EXERCISE DATA section start
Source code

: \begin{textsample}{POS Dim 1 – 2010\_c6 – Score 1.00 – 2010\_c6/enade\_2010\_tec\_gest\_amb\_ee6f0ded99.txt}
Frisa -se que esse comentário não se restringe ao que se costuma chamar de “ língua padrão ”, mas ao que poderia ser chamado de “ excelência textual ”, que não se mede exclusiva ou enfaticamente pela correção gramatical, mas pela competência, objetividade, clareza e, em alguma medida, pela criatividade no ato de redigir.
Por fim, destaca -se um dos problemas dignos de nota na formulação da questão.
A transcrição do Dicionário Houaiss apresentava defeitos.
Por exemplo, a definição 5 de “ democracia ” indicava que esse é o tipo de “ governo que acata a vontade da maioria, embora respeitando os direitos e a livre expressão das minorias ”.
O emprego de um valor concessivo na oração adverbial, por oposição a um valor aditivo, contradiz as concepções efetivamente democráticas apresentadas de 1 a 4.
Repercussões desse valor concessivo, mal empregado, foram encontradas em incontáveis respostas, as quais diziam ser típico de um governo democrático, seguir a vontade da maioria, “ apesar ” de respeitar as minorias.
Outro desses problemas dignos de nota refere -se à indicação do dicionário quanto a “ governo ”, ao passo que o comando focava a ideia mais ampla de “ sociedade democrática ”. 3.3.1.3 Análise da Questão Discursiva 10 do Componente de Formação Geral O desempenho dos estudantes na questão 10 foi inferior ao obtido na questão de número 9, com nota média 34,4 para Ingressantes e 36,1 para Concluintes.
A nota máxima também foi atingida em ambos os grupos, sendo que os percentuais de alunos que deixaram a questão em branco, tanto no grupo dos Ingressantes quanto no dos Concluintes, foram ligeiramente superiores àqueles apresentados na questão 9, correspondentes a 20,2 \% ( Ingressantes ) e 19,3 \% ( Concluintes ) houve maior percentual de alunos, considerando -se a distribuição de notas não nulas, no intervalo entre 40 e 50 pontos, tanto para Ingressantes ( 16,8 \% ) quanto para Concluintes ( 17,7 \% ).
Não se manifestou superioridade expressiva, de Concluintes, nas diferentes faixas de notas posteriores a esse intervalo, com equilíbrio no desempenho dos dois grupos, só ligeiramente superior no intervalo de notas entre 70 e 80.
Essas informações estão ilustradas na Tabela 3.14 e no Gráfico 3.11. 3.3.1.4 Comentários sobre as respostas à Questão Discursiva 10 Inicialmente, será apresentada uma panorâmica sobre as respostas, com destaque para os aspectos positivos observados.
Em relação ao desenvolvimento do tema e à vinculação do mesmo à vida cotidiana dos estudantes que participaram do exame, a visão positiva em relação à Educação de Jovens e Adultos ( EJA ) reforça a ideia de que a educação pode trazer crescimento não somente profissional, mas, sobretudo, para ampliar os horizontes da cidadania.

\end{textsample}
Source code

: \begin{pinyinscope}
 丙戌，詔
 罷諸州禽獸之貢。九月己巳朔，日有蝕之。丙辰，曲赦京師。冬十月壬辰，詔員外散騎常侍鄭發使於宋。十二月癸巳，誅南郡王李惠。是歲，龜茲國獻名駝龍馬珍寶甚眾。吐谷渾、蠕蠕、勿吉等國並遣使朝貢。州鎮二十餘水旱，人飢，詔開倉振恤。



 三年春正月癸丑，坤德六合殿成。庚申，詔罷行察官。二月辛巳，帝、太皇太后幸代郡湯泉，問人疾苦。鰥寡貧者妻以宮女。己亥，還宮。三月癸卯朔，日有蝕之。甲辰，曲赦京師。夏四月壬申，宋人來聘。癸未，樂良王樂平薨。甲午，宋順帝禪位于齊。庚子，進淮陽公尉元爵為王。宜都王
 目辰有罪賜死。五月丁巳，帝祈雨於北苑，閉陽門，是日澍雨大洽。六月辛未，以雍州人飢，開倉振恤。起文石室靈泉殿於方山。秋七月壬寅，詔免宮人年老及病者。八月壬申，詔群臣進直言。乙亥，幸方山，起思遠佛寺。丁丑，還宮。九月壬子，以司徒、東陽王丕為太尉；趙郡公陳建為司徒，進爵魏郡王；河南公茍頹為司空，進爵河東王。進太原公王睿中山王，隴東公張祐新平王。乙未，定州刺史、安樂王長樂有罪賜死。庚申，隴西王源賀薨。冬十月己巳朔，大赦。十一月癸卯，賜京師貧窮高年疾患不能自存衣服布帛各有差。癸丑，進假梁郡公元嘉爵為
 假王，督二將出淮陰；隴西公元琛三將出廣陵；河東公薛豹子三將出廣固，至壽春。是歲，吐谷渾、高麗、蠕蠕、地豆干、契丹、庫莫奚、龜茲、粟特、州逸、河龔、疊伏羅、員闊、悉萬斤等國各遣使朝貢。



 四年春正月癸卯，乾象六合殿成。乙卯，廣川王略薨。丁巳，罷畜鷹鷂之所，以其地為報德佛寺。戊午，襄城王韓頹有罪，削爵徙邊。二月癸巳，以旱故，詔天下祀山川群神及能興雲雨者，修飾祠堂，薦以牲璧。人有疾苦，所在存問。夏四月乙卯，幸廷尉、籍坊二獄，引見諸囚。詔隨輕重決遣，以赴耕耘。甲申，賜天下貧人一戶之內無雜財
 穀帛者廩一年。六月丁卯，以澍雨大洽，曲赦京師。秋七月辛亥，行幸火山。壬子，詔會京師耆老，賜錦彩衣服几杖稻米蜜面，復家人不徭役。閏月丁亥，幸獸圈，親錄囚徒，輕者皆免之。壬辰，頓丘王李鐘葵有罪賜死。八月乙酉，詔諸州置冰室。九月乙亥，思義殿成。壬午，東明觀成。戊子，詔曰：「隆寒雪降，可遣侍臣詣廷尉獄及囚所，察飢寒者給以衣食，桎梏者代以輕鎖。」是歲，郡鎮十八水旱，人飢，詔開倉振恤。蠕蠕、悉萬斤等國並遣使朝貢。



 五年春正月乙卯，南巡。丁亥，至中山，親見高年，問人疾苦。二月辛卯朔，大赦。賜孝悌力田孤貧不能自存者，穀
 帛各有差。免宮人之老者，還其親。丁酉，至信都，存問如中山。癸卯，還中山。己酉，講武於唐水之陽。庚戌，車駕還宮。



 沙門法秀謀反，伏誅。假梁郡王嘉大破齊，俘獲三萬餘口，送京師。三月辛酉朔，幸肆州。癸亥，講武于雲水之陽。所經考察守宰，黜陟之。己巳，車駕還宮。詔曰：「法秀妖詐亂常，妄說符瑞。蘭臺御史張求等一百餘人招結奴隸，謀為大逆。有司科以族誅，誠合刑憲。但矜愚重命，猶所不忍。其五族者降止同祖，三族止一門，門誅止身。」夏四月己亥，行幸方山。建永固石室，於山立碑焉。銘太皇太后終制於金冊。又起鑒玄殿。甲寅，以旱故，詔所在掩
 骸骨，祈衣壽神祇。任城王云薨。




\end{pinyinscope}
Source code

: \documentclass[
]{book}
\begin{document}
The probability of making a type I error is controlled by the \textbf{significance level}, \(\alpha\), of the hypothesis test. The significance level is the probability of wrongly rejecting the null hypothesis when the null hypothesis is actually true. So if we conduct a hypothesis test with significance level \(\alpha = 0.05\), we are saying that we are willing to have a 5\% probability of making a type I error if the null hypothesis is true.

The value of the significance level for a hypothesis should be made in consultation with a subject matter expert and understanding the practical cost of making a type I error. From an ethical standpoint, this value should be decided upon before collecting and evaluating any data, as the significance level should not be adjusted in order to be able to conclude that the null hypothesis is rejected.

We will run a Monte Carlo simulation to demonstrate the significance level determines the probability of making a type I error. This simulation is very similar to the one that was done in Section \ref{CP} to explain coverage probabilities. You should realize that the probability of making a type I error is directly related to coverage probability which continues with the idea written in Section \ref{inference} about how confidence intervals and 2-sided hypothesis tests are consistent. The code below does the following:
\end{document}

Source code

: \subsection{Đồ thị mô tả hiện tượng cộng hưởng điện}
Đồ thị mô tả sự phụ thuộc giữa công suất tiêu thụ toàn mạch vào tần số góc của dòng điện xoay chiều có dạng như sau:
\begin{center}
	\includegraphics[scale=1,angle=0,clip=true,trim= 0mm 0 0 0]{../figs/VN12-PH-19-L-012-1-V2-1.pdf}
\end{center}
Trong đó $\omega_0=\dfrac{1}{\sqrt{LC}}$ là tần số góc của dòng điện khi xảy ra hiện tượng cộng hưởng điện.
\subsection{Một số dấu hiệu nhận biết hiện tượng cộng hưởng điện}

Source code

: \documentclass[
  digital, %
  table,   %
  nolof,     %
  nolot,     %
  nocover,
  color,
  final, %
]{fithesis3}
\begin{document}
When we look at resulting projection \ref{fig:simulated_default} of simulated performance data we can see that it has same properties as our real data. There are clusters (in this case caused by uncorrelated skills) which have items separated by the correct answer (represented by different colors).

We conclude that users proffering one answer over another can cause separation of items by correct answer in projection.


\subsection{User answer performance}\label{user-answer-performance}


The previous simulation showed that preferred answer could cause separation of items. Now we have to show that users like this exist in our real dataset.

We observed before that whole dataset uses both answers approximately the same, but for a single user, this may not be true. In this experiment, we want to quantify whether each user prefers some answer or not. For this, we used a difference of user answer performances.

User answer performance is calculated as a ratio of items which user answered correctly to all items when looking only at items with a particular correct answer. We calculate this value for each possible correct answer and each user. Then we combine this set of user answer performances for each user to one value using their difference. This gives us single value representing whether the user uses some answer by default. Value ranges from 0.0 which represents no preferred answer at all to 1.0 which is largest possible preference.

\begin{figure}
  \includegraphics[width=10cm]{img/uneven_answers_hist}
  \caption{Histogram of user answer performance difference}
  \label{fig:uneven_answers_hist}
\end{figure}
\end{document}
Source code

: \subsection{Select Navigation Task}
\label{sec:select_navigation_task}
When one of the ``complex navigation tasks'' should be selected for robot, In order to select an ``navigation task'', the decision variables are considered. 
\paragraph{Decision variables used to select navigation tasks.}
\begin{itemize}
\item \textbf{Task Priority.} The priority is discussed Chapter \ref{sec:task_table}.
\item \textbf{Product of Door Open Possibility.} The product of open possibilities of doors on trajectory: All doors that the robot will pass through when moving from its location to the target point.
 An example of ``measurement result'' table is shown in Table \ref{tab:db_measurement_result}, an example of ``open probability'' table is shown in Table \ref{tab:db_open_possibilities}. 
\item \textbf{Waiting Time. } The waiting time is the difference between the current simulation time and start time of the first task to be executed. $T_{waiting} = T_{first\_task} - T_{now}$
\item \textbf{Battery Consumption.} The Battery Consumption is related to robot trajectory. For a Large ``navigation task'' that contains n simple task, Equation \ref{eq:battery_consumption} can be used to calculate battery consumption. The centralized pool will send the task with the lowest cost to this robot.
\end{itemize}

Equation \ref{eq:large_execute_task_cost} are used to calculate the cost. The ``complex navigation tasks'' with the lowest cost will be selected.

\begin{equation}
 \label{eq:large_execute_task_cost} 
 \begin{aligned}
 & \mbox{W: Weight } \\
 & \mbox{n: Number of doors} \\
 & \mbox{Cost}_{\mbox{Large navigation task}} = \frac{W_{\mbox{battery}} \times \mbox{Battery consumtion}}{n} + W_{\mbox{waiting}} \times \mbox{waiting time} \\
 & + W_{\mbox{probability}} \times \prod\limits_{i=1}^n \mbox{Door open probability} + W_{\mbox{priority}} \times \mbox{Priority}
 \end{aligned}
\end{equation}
EXERCISE DATA section end
* _AIM OF THE EXERCISE_
The answer must be a single number: how many lines in the data above contain the string "projection".

* _SOLVED PROBLEM_
2